The campaign, an initiative of the Heart and Stroke Foundation of Barbados, and dubbed Stop! Yuh TOO Sweet, will initially focus solely on the support of policy change to ban the sale of surgary drinks in schools.
Minister Bostic cited a report by researchers at the University of the West Indies which revealed that in 1987, only 8.5 per cent of Barbadian school children were obese. By 2010, the percentage rose to 32.5 and it was now projected that the figure would move to 50 per cent by 2030.
He noted: “Childhood obesity is harming Barbados through its impacts on the health and social fabric of the country. Not only is the burden of obesity in children large but it is projected to continue growing unless we take decisive action.”
The impacts of childhood obesity on health, he stated, encompassed issues such as increased risk of adult obesity and increased risk of non-communicable diseases, depression and anxiety.

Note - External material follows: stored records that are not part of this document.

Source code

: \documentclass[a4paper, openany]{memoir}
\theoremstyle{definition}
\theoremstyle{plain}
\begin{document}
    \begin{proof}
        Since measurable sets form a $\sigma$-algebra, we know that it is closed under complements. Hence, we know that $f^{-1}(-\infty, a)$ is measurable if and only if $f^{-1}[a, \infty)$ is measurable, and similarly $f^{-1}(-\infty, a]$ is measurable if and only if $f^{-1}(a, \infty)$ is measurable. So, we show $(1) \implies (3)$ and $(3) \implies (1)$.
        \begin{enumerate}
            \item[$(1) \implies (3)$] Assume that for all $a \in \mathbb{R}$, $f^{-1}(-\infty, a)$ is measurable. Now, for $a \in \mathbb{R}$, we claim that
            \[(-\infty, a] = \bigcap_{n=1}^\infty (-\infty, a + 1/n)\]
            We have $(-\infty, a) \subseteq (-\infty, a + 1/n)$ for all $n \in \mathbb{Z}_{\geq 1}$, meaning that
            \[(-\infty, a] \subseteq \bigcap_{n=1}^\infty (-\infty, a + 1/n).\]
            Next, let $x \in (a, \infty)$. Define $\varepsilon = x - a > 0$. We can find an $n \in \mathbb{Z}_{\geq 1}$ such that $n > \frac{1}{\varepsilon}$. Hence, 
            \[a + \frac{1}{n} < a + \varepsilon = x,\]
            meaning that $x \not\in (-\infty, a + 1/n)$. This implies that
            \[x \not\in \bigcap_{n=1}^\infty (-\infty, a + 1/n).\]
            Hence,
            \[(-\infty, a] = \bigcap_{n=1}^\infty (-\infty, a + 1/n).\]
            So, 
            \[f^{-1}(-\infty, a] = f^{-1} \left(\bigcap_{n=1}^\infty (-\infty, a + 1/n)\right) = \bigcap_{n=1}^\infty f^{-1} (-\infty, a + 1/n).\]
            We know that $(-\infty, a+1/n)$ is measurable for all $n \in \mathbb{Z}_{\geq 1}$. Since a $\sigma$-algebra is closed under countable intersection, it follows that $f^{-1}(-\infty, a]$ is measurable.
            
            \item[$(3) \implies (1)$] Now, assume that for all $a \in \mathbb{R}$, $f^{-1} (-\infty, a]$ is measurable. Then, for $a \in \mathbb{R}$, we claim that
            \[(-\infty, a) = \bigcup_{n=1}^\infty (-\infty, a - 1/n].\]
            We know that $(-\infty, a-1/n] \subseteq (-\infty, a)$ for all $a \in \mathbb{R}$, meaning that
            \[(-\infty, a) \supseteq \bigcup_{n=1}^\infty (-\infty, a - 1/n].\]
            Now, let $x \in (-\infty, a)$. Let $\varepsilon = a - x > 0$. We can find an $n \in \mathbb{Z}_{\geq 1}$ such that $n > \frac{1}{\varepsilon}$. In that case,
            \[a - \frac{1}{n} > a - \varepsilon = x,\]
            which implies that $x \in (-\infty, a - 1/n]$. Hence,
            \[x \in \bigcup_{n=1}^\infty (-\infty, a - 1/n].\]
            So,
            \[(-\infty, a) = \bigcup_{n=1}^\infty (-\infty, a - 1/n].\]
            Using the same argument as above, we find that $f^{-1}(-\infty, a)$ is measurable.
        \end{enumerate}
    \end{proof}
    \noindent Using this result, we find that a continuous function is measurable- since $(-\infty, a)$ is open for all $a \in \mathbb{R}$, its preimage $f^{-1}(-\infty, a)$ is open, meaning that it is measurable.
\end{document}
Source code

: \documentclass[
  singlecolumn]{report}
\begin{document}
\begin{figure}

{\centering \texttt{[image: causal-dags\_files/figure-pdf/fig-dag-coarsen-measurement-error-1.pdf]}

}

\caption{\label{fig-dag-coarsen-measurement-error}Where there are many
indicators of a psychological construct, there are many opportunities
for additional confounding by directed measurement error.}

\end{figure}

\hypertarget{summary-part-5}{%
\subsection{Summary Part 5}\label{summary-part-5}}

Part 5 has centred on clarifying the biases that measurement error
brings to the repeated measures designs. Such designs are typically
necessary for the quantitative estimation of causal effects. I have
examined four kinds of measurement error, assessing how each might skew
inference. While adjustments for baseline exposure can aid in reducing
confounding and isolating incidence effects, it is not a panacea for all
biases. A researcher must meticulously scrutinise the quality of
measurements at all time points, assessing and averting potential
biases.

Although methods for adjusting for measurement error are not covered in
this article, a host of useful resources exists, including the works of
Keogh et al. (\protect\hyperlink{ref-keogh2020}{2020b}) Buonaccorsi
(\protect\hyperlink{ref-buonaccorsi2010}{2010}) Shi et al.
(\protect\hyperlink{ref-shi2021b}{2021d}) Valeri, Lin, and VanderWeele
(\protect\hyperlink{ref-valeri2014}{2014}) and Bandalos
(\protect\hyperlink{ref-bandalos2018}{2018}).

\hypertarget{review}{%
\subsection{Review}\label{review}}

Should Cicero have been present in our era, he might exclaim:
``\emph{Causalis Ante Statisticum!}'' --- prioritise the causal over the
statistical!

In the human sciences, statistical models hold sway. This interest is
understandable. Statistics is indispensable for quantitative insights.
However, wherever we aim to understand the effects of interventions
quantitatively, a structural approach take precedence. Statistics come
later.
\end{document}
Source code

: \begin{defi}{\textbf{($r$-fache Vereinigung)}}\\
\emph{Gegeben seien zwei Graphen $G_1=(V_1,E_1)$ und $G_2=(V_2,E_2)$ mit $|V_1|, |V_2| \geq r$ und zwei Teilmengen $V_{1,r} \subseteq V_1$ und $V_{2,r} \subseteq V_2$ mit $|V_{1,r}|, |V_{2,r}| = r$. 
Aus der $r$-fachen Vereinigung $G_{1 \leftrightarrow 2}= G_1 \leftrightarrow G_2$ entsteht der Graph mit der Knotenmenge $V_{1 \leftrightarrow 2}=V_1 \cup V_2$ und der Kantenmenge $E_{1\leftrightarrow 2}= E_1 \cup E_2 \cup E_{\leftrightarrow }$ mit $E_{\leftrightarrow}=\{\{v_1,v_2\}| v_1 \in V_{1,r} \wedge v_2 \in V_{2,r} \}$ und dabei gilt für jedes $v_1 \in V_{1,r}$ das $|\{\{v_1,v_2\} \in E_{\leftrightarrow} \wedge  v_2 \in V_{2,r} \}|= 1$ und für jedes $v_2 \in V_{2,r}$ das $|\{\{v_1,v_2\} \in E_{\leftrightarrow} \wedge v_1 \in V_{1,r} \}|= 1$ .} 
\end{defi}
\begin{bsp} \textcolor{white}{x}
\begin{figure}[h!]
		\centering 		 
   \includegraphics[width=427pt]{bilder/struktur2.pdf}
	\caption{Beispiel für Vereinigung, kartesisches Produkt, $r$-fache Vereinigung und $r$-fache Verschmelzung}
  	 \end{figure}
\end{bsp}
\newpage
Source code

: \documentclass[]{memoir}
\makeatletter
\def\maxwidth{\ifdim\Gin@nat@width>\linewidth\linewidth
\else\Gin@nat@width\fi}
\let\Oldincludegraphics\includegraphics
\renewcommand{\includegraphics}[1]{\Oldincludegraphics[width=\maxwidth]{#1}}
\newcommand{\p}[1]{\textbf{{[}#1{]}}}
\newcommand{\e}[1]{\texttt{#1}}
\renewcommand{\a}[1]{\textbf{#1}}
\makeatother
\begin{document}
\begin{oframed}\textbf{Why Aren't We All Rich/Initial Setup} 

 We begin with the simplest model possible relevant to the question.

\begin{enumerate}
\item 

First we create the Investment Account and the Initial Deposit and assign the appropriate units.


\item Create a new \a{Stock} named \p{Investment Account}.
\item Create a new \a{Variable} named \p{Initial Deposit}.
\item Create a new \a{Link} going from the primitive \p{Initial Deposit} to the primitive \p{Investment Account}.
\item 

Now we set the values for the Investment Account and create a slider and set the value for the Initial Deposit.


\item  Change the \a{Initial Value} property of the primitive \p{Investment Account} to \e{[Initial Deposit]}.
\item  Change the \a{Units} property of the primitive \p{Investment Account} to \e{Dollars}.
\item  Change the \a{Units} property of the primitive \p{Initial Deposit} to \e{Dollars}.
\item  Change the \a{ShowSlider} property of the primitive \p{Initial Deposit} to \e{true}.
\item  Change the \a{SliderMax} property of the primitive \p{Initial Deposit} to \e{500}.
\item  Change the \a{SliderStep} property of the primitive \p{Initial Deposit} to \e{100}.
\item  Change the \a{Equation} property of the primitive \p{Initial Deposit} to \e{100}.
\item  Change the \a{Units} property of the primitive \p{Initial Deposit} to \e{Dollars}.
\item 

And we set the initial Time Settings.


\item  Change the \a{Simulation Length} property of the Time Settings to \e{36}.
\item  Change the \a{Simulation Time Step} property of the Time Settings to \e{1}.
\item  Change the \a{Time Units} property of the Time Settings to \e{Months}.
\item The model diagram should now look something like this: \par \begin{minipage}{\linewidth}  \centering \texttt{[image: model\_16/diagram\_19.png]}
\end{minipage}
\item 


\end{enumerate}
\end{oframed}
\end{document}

The Health and Wellness Minister assured the audience that the Ministry was committed to addressing the issue in several ways including working in partnership with a variety of agencies.
Other initiatives include promoting breastfeeding as an integral part of early child nutrition; supporting the monitoring of growth and development in early childhood; and encouraging regular physical activity in school-aged children.
He also disclosed that the Ministry would be engaging the food industry on reducing the production, manufacture, distribution and marketing of energy-dense and high-salt foods.